Code Coverage, It’s Exciting!

發行項
01/05/2010

In the recent Star Trek movie, following an on bridge brawl between Kirk and Spock, new arrival Scotty announces “I like this ship, it’s exciting!“. Now replace “this ship” with “debates about code coverage” and you’ll understand the tone of this blog post. As someone new to blogging I feel I can learn a lot from the experts who are already prolifically posting about the creation of quality software. Code Coverage in itself is an interesting topic, but then I came across the series of articles I will present to you and I saw how some of the more well-known bloggers not only post but comment and make their own follow up posts. I thought it might be worth sharing that. Although it starts our a bit contentious, I am most impressed at how the debate among these experienced testers results in a consensus that we all can benefit from.

Herein I will play the role of humble reporter. I will add some of my own perspective to the discussion, but my goal is to present these pieces to you so you can read them, without recreating all their work and debate.
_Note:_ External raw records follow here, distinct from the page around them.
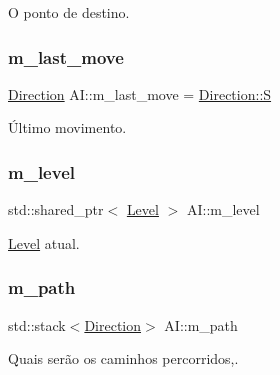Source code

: O ponto de destino. 

\mbox{\label{classAI_a397965e2d5b40c0081711e6e70cab343}} 
\subsubsection{\texorpdfstring{m\+\_\+last\+\_\+move}{m\_last\_move}}
{\footnotesize\ttfamily \hyperlink{game__classes_8hpp_a224b9163917ac32fc95a60d8c1eec3aa}{Direction} A\+I\+::m\+\_\+last\+\_\+move = \hyperlink{game__classes_8hpp_a224b9163917ac32fc95a60d8c1eec3aaa5dbc98dcc983a70728bd082d1a47546e}{Direction\+::S}\hspace{0.3cm}{\ttfamily [private]}}



Último movimento. 

\mbox{\label{classAI_af93a09195c1d191c18db701128c57fc3}} 
\subsubsection{\texorpdfstring{m\+\_\+level}{m\_level}}
{\footnotesize\ttfamily std\+::shared\+\_\+ptr$<$ \hyperlink{classLevel}{Level} $>$ A\+I\+::m\+\_\+level\hspace{0.3cm}{\ttfamily [private]}}



\hyperlink{classLevel}{Level} atual. 

\mbox{\label{classAI_a9d3bece93820828040d6193957da4343}} 
\subsubsection{\texorpdfstring{m\+\_\+path}{m\_path}}
{\footnotesize\ttfamily std\+::stack$<$\hyperlink{game__classes_8hpp_a224b9163917ac32fc95a60d8c1eec3aa}{Direction}$>$ A\+I\+::m\+\_\+path\hspace{0.3cm}{\ttfamily [private]}}



Quais serão os caminhos percorridos,. 

\mbox{\label{classAI_a9756fc935cc86172232373d70b86aa0c}}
I endeavor to give full credit where it is due, I am merely the presenter here…let me know if I forget a critical reference.

For those pressed for time or of a minimalist bent, simply read the three links in boxes below in order.

Good Intentions

Out story starts with a brief piece in a recent-ish copy of Software Test & Performance Magazine by Chris McMahon and Matt Heusser:

Considering Code Coverage

Go ahead and read it (links in boxes are pretty much must-reads for this blog post to make sense). My take on what the authors are saying here is:

Code Coverage is not an end-all or panacea.
Even with high Code Coverage metrics you still may be missing many vital test cases and scenarios.
The authors make the distinction between
- “as programmed”, which means ensuring the code did as they asked it to do – a developer-centric view
- “fit for use”, which means is the software fit for use by a customer? – a tester-centric view
…and state that high code coverage metrics can tell you about the former, but not about the latter. For that you need “testers to step in and do their thing.”

So far, so good. Interesting stuff and probably good advice, but maybe not the excitement I promised. Well….

Don’t Make Me Angry

How about an Angry Test Architect from Microsoft? Bj Rollison responded to McMahon and Heusser’s piece in his own blog where he says:

“I read a lot of articles, white papers, and books. I like most of what I read, even if I disagree with some of the points being made. I can’t remember ever reading an article on software testing that ever made me angry. I was not angry because of the message of the article. In fact, I think the point the authors are trying to make is valid and I agree with them on their fundamental point. Unfortunately, the article is filled with technical inaccuracies the end message was almost lost.”

Read Bj’s critique here:

Reconsidering Code Coverage

Indeed, true to his word, Rollison seems to agree with the original article saying, “there is no correlation between code coverage and quality, and code coverage measures don’t tell us “how well” the code was tested”. He then goes on to re-state the enumeration of the different types of code coverage that the original piece did, but each with his own take on the definition. I am not sure if he is taking issue with the original author’s definitions, or is simply clarifying these for his own purposes. My primary take-aways from Rollison’s piece are:

The original piece gave an example of Path coverage, that actually illustrated Decision coverage. More specifically Path coverage should treat a compound predicate such as “number(sid) <= 1000000 or number(sid) > 600000” as two paths, not one.
The original article is trying to drive the conclusion that “structural testing misses other problems”, however in Rollison’s estimation the authors provide very poor examples of this. For example the original piece gives the example of re-sizing the window as an area left untested even with 100% code coverage, but Rollison states that this has nothing to do with the structural control flow and is therefore irrelevant.
- Seth’s comment: I liked the examples the original author’s gave as examples of where code coverage fails to tell the whole story. Perhaps they could have worded their framing a bit differently to avoid this issue.
Finally Rollison disputes the author’s conclusion that code coverage can tell you about “how well the developers have tested their code”, instead saying that it tells us what code remains untested and therefore where we may need to focus our investigation for additional testing.
- Seth’s Comment: The actual quote from the original piece was “how well the developers have tested their code, to make sure it’s possible the code can work under certain conditions,” which I think adds a different meaning in context than just the partial quote. In the end I think McMahon and Heusser (based on their article) would agree on the part about additional testing focus as they say, “it’s time for testers to step in and do their thing.”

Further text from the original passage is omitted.